What you need to do:
Answer with one number only: how many lines in the material contain "theme".
══ Source records ══
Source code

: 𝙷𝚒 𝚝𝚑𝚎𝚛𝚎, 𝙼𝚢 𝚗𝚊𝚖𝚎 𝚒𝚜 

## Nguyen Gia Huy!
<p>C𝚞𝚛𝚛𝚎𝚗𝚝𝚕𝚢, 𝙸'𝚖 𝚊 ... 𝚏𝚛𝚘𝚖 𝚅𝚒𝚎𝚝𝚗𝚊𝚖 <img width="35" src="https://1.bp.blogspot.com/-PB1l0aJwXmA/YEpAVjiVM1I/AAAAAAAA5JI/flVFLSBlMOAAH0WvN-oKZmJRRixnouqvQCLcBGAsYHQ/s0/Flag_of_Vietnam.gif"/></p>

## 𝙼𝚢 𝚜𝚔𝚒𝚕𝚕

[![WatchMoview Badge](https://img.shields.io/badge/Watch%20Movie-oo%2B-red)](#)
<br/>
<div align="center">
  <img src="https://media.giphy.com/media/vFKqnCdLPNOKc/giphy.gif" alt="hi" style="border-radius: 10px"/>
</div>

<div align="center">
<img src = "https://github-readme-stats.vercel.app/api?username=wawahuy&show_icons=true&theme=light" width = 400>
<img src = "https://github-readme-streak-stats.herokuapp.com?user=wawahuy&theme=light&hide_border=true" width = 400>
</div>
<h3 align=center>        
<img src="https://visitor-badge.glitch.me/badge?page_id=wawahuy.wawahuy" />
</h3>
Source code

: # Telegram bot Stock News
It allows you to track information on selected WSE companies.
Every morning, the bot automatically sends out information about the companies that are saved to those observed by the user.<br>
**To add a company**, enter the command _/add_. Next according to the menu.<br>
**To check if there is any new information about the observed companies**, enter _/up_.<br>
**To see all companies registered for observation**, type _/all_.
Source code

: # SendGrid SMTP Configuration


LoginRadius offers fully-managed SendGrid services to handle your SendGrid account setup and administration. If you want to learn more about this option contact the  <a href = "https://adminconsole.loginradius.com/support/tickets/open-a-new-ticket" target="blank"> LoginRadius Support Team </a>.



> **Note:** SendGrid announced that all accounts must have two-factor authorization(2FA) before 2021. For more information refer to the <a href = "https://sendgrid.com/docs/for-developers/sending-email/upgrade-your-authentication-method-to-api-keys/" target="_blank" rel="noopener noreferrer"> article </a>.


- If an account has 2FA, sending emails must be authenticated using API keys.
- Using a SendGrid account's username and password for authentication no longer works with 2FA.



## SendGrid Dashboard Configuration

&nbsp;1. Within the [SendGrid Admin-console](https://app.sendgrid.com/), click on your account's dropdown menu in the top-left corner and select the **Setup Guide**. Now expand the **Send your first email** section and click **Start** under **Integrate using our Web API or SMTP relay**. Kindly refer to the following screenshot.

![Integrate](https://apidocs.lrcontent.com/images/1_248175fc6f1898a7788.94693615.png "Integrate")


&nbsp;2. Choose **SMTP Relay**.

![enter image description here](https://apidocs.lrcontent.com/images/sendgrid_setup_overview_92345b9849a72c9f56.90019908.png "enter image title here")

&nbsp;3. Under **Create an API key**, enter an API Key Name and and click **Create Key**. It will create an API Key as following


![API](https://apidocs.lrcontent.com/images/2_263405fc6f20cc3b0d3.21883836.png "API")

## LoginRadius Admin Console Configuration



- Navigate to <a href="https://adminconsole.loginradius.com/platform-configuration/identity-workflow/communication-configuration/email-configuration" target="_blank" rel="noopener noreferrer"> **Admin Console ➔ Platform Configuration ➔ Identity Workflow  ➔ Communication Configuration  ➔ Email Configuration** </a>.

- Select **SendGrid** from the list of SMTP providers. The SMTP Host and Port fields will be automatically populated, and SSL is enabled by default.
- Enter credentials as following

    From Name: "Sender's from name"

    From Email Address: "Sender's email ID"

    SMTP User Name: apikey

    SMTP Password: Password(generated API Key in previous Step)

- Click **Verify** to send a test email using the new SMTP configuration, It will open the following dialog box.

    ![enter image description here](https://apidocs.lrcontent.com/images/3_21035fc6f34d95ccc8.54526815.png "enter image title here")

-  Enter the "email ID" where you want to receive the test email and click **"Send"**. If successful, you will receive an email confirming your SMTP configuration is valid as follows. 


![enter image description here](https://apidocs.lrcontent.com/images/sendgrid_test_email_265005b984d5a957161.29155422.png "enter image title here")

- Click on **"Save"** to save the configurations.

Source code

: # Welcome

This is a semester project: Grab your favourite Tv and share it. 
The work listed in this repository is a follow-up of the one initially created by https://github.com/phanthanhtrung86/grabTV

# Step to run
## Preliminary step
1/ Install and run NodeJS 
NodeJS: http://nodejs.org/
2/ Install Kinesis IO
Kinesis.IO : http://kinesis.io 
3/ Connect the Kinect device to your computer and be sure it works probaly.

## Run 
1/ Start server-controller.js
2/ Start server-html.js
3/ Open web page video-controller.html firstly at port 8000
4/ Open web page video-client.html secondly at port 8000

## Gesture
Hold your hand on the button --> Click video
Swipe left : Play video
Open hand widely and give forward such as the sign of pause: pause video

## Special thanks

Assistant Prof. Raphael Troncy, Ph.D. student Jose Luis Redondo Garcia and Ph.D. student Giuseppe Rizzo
═══
Answer space:
2